For patients with abdominal aortic aneurysm (AAA), randomized trials have found endovascular AAA repair (EVAR) is associated with lower perioperative morbidity and mortality than open surgical repair (OSR). However, OSR has fewer long-term aneurysm-related complications, such as endoleak or late rupture. Patients treated with EVAR and OSR have similar survival rates within two years after surgery, and OSR does not require intensive surveillance. Few have examined if patient preferences are aligned with the type of treatment they receive for their AAA. Although many assume that patients may universally prefer the less-invasive nature of EVAR, our preliminary work suggests that patients who value the lower risk of late complications may prefer OSR. In this study, called The PReferences for Open Versus Endovascular Repair of Abdominal Aortic Aneurysm (PROVE-AAA) trial, we describe a cluster-randomized trial to test if a decision aid can better align patients' preferences and their treatment type for AAA. Patients enrolled in the study are candidates for either endovascular or open repair and are followed up at VA hospitals by vascular surgery teams who regularly perform both types of repair. In Aim 1, we will determine patients' preferences for endovascular or open repair and identify domains associated with each repair type.
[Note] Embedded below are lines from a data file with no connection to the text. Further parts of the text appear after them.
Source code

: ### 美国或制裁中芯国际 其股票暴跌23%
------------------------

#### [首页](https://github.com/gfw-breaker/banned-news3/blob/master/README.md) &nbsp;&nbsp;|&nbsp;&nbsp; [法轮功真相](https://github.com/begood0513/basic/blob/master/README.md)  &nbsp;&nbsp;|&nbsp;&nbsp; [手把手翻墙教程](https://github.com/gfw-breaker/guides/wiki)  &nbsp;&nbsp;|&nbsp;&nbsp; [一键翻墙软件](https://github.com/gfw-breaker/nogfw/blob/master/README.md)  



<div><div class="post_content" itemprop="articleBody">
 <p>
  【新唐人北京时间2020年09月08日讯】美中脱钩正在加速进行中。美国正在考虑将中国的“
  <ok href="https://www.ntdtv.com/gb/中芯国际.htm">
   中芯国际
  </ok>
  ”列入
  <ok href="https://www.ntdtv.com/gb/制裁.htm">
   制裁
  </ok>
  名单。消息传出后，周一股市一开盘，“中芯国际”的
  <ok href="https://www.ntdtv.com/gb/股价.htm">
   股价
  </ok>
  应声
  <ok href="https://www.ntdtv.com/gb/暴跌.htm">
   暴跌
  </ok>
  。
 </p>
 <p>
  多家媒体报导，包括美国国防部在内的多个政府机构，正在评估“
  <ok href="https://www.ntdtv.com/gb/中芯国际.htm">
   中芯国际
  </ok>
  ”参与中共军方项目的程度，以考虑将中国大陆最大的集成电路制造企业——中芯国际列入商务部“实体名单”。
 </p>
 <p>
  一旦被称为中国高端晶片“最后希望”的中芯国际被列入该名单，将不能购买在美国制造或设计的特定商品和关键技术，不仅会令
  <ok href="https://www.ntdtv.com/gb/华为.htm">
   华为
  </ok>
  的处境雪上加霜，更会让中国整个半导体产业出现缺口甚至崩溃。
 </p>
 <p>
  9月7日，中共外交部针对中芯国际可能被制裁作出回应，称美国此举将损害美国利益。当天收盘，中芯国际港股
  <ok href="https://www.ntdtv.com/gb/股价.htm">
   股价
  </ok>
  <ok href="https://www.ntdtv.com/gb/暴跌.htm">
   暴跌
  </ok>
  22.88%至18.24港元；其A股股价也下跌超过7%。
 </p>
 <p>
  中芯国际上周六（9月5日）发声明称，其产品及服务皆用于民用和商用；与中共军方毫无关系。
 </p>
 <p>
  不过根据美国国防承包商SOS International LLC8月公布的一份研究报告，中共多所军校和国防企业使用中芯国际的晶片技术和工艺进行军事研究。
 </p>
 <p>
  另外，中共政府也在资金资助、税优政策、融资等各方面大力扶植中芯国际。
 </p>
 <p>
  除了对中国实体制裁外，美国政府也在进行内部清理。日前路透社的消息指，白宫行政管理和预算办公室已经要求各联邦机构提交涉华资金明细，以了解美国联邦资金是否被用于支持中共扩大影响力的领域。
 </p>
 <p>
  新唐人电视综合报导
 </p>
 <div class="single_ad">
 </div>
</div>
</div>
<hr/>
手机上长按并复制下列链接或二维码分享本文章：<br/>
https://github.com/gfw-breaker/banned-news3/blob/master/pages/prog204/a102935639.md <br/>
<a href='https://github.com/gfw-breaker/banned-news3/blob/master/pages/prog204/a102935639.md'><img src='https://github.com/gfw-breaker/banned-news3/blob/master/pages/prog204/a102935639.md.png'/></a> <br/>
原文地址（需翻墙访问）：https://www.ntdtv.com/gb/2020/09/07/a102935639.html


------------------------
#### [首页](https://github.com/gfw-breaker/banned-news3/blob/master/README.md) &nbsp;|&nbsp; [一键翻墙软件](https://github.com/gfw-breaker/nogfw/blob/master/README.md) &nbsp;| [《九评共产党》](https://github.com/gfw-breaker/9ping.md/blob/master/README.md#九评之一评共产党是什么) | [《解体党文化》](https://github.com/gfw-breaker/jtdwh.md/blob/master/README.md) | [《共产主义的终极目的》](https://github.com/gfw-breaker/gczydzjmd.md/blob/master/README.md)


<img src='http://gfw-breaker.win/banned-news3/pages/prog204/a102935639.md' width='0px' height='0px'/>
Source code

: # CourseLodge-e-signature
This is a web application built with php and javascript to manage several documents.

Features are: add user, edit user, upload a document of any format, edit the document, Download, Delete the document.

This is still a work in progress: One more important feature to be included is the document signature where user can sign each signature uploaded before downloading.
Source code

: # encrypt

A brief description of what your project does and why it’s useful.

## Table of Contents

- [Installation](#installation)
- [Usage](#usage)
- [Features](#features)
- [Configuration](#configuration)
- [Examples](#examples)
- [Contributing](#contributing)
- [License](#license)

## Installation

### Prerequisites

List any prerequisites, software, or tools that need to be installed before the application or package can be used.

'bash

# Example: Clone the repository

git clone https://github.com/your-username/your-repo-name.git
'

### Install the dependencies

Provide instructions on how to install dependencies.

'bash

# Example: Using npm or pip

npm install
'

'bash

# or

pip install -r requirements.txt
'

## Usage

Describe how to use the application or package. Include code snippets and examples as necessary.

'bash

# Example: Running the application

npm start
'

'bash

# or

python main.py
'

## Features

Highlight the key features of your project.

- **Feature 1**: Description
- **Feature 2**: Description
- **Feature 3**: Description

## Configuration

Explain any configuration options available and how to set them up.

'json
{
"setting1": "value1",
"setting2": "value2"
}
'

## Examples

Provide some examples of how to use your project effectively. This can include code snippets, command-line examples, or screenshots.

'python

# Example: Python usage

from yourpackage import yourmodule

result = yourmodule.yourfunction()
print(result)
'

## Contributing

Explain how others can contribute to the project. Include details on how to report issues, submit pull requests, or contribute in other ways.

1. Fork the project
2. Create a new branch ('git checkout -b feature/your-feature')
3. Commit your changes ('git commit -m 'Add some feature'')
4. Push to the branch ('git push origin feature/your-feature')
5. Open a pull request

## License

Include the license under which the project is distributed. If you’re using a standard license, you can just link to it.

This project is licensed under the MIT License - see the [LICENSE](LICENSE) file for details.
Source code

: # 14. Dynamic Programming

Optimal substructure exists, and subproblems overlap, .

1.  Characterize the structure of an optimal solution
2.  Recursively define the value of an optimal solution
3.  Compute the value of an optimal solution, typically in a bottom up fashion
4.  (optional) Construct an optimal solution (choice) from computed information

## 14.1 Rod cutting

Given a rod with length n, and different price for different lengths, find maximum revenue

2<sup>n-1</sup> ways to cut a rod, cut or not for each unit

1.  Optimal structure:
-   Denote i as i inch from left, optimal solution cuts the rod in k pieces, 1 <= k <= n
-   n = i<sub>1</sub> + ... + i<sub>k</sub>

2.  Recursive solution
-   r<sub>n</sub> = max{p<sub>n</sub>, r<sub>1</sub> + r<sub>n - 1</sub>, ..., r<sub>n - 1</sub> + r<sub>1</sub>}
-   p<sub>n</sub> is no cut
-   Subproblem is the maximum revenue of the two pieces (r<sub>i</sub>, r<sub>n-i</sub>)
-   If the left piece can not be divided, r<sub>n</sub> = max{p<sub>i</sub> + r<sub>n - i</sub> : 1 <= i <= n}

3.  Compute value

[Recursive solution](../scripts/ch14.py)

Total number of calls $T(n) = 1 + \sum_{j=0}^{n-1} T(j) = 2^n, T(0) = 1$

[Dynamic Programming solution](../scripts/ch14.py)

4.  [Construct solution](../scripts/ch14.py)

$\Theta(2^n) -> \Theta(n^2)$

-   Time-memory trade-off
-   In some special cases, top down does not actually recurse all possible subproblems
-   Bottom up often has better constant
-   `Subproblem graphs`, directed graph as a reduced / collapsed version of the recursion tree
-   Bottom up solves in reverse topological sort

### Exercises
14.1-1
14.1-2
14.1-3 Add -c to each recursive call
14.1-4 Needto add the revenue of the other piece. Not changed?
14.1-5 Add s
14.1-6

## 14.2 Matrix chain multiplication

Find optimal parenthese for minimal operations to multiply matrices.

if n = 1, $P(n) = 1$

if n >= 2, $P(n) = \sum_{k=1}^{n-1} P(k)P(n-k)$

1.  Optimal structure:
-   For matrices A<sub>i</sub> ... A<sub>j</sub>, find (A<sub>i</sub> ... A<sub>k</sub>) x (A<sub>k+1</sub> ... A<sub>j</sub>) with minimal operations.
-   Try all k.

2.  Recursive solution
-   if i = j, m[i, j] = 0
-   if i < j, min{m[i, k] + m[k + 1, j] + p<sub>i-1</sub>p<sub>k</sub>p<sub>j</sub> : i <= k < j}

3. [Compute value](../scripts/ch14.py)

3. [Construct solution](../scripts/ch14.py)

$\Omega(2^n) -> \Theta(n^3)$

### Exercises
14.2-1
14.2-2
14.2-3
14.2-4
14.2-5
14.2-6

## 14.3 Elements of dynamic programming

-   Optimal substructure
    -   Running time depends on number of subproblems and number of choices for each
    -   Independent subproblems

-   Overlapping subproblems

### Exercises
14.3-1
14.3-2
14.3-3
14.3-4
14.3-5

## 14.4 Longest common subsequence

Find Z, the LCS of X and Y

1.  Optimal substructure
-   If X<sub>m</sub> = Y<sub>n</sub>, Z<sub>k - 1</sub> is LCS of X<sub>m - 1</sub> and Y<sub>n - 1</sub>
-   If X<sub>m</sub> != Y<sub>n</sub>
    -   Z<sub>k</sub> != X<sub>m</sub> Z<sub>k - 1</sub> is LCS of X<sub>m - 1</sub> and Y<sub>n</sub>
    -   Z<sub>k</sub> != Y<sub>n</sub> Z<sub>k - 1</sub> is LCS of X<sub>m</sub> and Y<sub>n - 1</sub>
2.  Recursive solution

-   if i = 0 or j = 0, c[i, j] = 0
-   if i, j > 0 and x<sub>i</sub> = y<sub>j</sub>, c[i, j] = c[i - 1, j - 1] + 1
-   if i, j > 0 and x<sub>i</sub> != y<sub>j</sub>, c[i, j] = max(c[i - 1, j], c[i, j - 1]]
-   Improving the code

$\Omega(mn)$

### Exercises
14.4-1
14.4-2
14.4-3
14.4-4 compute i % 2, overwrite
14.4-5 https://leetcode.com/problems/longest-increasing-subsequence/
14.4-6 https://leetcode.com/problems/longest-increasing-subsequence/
In Aim 2, we will assess alignment between patients' preferences and the repair type elected and then compare the impact of a decision aid on this alignment between the intervention and control groups. This study will help us to accomplish two goals. First, we will better understand the factors that affect patient preference when choosing between EVAR and OSR. Second, we will better understand if a decision aid can help patients be more likely to receive the treatment strategy they prefer for their AAA. Study enrollment began on June 1, 2017. Between June 1, 2017 and November 1, 2018, we have enrolled 178 of a total goal of 240 veterans from 20 VA medical centers and their vascular surgery teams across the country. We anticipate completing enrollment in PROVE-AAA in June 2019, and study analyses will be performed thereafter.

摘要

对于腹主动脉瘤(AAA)患者,随机试验发现,与开放手术修复(OSR)相比,血管内腹主动脉瘤修复术(EVAR)的围手术期发病率和死亡率更低。然而,OSR的长期动脉瘤相关并发症较少,如内漏或晚期破裂。接受EVAR和OSR治疗的患者在术后两年内的生存率相似,并且OSR不需要强化监测。很少有人研究患者的偏好是否与他们接受的AAA治疗类型一致。尽管许多人认为患者普遍会更喜欢EVAR的微创性质,但我们的初步研究表明,重视晚期并发症风险较低的患者可能更喜欢OSR。在这项名为“腹主动脉瘤开放与血管内修复的偏好(PROVE-AAA)试验”的研究中,我们描述了一项整群随机试验,以测试决策辅助工具是否能更好地使患者的偏好与他们接受的AAA治疗类型相匹配。参与该研究的患者是血管内修复或开放修复的候选者,并由定期进行这两种修复的血管外科团队在退伍军人事务部(VA)医院进行随访。在目标1中,我们将确定患者对血管内修复或开放修复的偏好,并确定与每种修复类型相关的领域。在目标2中,我们将评估患者的偏好与所选修复类型之间的匹配度,然后比较决策辅助工具对干预组和对照组之间这种匹配度的影响。这项研究将帮助我们实现两个目标。首先,我们将更好地了解在EVAR和OSR之间做出选择时影响患者偏好的因素。其次,我们将更好地了解决策辅助工具是否能帮助患者更有可能接受他们为AAA所偏好的治疗策略。研究招募于2017年6月1日开始。在2017年6月1日至2018年11月1日期间,我们已经从全国20个VA医疗中心及其血管外科团队招募了240名退伍军人中的178名,目标总数为240名。我们预计在2​​019年6月完成PROVE-AAA的招募工作,之后将进行研究分析。